Another role craft can play during these strange times is to provide an outlet for us to express our hopes and anxieties. I for sure have found it difficult to articulate how I’ve been feeling over the past year. ‘Stressed’ doesn’t really cut it any more does it? And so having a way to get your emotions off your chest in a mindful way, without having to try to put it into words, can be a huge relief. Whatever your medium, be it embroidery thread, paint, yarn, ink, clay or anything else, you can pour your heart into it and relieve some of the tension that’s been building up inside you.
As part of a craftivism project I was involved in through work during the first lockdown, we were asked to embroider a message of hope onto an embroidery hoop. The results were both positive and poignant, as people expressed their thanks to the NHS, their desire to look after one another, and their belief that good times would come again. For myself and the rest of the group who took part, it helped us to cope with the feelings of helplessness and anxiety that were now a constant feature in our lives.
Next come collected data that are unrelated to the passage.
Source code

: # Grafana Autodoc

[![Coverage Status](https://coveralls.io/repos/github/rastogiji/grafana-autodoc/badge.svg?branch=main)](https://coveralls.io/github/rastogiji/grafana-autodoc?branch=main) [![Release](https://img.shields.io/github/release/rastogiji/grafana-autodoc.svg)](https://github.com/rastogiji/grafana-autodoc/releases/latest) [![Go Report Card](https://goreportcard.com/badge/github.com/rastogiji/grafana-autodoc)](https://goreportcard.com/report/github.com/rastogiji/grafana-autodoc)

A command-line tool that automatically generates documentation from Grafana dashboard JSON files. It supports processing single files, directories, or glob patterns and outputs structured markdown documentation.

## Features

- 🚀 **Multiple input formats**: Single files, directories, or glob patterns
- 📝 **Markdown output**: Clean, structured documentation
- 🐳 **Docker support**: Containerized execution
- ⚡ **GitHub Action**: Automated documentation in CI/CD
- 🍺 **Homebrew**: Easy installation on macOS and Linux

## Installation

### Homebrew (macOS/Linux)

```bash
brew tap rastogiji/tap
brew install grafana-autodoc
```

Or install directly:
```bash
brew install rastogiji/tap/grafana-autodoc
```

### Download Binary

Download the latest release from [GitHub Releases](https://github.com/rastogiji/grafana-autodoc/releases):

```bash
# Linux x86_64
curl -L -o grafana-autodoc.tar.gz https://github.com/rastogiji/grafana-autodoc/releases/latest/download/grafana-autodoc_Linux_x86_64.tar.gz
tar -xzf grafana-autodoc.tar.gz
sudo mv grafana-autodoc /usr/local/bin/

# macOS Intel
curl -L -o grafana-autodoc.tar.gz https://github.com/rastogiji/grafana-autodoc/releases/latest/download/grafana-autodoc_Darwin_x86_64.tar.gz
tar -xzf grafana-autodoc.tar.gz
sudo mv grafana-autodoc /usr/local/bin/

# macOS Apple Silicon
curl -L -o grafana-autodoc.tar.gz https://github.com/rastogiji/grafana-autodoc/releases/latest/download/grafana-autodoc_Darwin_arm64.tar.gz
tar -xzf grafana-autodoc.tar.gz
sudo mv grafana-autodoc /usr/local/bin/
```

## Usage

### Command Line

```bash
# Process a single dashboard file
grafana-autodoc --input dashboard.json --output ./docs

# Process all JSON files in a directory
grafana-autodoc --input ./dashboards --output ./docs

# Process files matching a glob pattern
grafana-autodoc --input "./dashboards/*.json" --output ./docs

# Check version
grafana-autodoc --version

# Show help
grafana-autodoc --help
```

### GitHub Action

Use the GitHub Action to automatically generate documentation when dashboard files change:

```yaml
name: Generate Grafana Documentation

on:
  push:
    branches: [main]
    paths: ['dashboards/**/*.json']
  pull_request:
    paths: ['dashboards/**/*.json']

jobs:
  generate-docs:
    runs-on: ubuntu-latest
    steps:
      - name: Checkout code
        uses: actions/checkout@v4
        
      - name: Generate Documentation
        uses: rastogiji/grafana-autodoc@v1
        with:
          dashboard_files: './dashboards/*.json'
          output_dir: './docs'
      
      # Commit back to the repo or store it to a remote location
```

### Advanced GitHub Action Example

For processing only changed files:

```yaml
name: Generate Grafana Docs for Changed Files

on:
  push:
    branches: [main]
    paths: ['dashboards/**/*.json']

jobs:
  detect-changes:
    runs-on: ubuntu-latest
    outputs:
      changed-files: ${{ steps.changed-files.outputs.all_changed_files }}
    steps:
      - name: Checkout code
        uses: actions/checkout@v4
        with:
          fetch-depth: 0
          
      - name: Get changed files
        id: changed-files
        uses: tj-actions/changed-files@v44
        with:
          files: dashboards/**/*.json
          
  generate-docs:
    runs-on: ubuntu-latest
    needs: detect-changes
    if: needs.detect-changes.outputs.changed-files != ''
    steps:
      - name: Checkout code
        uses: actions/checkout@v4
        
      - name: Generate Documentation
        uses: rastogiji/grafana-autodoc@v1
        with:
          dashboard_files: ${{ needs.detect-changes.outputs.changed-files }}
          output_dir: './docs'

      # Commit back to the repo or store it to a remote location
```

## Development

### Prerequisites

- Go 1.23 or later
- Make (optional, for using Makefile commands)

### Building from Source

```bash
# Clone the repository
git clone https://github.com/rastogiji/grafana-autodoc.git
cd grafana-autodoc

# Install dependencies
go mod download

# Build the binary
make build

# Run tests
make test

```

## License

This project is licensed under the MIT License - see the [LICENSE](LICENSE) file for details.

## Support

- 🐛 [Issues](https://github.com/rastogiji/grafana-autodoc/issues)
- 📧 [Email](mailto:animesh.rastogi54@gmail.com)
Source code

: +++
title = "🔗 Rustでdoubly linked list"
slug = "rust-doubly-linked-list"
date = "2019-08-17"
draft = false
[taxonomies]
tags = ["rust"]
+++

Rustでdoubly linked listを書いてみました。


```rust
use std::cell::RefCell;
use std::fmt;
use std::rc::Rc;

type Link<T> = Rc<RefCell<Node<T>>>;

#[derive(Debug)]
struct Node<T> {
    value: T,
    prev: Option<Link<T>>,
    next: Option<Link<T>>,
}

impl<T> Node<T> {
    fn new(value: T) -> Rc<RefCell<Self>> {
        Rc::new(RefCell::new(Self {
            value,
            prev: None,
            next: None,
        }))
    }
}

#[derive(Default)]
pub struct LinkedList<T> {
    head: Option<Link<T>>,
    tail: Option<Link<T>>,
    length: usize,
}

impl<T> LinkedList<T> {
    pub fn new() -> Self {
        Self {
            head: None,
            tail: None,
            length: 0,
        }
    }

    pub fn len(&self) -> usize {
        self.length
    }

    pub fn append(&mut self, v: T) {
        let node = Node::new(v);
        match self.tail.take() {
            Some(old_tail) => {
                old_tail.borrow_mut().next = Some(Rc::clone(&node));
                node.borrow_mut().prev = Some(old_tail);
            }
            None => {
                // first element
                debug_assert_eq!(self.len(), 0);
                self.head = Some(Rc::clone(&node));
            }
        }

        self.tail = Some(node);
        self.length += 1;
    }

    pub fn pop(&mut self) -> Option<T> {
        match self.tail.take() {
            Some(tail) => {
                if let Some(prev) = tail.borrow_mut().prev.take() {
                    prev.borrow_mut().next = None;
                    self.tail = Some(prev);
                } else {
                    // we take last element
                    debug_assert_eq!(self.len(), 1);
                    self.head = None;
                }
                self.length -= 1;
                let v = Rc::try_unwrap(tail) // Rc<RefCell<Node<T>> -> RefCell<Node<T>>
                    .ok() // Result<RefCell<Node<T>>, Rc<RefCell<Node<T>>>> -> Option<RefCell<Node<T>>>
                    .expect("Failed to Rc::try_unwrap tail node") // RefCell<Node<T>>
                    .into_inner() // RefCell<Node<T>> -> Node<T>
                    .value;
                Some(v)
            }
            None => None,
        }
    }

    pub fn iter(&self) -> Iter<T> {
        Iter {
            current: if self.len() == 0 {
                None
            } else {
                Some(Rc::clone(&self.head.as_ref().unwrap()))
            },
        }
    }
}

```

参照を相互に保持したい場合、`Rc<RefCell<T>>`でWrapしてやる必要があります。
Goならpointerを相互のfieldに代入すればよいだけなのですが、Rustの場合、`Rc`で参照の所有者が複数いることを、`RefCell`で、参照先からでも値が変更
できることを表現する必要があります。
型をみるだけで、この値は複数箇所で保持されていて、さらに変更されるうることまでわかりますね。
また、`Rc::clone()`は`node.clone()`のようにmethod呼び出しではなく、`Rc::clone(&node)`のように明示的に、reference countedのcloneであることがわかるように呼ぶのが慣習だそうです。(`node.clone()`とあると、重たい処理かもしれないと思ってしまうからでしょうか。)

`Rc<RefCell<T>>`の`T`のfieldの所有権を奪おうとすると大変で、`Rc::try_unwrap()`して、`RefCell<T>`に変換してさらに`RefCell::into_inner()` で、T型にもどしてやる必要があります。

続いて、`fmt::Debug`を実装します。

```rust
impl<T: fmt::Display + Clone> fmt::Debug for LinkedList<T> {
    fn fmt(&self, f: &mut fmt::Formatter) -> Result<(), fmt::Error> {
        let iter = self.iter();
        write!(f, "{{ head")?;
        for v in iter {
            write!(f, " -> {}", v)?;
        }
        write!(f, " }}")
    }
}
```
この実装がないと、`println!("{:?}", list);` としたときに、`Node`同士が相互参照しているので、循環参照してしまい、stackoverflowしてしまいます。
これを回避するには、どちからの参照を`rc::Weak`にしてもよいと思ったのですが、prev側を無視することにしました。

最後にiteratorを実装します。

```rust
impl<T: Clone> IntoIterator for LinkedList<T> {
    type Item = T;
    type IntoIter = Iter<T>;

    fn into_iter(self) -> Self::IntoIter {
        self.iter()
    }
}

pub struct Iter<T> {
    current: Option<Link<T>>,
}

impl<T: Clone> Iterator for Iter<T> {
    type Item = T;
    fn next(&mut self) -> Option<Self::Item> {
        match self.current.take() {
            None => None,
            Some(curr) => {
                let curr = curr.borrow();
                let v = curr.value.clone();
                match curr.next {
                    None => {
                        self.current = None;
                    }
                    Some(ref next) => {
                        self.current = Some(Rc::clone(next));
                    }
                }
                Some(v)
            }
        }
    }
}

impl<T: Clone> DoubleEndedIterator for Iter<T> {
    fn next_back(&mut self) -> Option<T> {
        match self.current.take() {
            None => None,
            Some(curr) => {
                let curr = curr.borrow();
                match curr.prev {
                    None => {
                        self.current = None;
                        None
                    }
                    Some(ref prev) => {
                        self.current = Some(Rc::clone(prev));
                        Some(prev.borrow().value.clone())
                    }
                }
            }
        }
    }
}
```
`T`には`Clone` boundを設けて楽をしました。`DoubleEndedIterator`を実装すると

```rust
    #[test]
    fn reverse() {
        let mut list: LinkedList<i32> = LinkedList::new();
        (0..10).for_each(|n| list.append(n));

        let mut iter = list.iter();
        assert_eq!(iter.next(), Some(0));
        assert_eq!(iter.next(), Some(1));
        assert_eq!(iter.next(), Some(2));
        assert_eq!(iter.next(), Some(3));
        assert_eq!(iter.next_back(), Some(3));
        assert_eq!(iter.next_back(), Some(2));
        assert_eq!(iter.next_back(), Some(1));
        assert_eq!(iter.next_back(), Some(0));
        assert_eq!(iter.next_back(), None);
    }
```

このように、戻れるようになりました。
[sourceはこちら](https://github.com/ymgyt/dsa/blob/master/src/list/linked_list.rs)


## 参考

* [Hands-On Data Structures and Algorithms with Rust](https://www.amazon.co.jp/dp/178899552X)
It’s well documented that engaging in activism can help with wellbeing and give people a sense of community and purpose, which is exactly what this project did for us.
Whatever your reason for taking up crafting, think of it as an opportunity to unburden yourself of the realities and restrictions of life. There are no rules or tiers in creativity, so you are free to roam as far and wide as you please - your only limit being your imagination.